Reviewed by Samantha Storey

In her first attempt at fiction, Meghan Daum's The Quality of Life Report trails Lucinda Trout, a 29-year-old lifestyle correspondent for a New York-based television show (think SNL's "Bronx Beat" meets The Devil Wears Prada). She leaves unforgiving Manhattan for Prairie City, a typical Midwest town, to tape a series of segments demonstrating that peaceful, small town life is still alive and well in the American heartland.

While Daum easily manages to grasp the nuances, or at least the accepted maxims, of a lower Manhattan lifestyle (rodents, food delivery, impossibly high rent), the scenery, characters, and spiritually empty thoughts all come across like leftovers from more popular narratives. Daum's book of essays, My Misspent Youth, clearly shows that she doesn't need to rely on caricatures. However, Trout's boss Faye Figaro is a lightly dusted Miranda Priestly and her Prairie City boyfriend Mason Clay is aesthetically Sex and the City's Aidan Shaw with an unironic meth problem.

Prairie City, a town located ambiguously in "USA," is the central location that Trout visits, then relocates to, while filming a segment on methamphetamine and its prominence among Midwestern women. The problem for Trout, but one of the more genuine aspects of the narrative, is that Trout assumes that the modest, easy-going town is not only what her life is missing but the central piece that will ultimately redeem the good person buried within her.

What The Quality of Life Report laboriously succeeds in doing is proving that although Trout can run from Manhattan's city limits, all the toil and trouble she has experienced fails to prepare her for a life outside the delivery route. Despite its heartland moniker, Prairie City is not the Oregon Trail rest area Trout envisioned. After a year of infrequent reporting on such topics as how to throw a barn dance and Midwestern book clubs, Lucinda isn't stuck in Manhattan anymore. Instead, she is stuck in a large cabin, living with a meth-addicted boyfriend with three children, a menagerie of animals in the back yard, and surrounded only by Prairie City denizens whom she routinely exploits for the sake of an edgy segment.
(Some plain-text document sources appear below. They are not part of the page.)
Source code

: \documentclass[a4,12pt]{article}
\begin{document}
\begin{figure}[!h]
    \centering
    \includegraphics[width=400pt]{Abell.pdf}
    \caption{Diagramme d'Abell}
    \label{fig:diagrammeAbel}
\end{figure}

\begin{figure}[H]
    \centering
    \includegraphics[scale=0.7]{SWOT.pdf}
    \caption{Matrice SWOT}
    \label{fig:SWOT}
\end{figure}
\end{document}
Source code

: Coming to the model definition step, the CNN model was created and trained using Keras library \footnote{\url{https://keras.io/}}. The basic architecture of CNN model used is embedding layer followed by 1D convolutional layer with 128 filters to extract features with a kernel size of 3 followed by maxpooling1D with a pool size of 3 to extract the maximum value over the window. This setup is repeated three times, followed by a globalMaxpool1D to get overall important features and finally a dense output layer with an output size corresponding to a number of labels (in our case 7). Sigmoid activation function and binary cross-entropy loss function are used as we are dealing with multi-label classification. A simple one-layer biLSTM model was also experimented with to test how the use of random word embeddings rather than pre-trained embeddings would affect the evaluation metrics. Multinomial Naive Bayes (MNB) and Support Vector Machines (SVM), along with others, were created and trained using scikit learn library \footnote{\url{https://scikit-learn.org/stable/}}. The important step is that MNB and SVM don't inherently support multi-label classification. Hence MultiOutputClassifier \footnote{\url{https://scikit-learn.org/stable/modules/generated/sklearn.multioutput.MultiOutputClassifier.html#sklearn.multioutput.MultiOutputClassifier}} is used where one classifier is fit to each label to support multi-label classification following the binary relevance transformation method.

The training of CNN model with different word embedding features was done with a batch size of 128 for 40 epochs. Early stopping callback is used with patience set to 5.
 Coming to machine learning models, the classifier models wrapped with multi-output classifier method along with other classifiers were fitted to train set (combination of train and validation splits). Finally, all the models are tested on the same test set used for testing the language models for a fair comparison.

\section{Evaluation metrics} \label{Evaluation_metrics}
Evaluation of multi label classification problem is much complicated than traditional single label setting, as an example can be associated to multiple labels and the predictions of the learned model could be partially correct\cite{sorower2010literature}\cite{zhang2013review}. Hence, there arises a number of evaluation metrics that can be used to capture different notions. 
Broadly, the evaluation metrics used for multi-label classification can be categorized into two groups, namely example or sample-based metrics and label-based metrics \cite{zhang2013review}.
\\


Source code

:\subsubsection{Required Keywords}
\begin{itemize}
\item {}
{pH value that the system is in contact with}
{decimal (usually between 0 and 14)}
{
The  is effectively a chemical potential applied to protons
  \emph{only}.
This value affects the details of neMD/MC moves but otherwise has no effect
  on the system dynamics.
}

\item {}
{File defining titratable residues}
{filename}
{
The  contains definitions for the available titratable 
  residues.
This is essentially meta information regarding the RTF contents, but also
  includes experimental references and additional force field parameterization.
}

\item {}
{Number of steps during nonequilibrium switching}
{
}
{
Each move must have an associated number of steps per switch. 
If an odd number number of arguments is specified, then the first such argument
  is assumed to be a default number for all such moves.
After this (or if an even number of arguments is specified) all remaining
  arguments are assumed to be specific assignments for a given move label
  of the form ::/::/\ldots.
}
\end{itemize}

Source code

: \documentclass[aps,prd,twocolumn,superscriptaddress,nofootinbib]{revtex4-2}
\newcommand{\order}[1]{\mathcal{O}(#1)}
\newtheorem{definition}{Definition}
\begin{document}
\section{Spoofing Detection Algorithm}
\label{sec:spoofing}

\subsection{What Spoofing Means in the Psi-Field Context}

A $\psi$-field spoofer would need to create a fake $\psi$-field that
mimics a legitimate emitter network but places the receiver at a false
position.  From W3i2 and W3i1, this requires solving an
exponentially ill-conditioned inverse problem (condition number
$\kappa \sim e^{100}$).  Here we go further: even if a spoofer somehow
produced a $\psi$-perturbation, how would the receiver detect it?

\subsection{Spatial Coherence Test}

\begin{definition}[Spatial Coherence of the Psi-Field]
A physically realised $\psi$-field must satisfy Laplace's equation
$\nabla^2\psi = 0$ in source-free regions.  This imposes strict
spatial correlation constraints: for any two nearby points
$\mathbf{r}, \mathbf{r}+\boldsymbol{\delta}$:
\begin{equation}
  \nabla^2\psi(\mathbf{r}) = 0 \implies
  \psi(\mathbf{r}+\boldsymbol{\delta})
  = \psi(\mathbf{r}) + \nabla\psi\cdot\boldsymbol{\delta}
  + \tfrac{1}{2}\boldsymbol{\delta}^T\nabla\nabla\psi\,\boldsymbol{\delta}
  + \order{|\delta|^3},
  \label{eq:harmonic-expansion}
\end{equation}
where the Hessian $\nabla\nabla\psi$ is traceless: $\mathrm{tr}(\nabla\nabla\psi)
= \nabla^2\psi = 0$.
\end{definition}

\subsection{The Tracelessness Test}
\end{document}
Daum frequently alternates between Prairie City and Trout's former stomping ground, but apparently only to contrast the stereotypically self-absorbed fashionistas of lower Manhattan with the self-absorbed mall-goers of the heartland. While waiting for Trout to have a long-awaited revelation about her own life, readers are instead treated to too-late and half-hearted humor (an over-zealous horse ejaculates on barn dancers), limp decision making ("move on"), and an untidy resolution (wait, does she leave? Does she stay?).

While The Quality of Life Report starts off as a fresh commentary on the journey to a (seemingly) better life, it inevitably falls flat and comes across as something akin to bad chick lit, wherein the characters' motives are nothing if not anticipated and wholly un-interesting. Daum is typically the tongue-in-cheek, clever author of essays and articles that literally beg for more of the same, but in this case, readers are left crossing their fingers that Lucinda Trout isn't Meghan Daum's nom de guerre and that a redeeming work is on the way.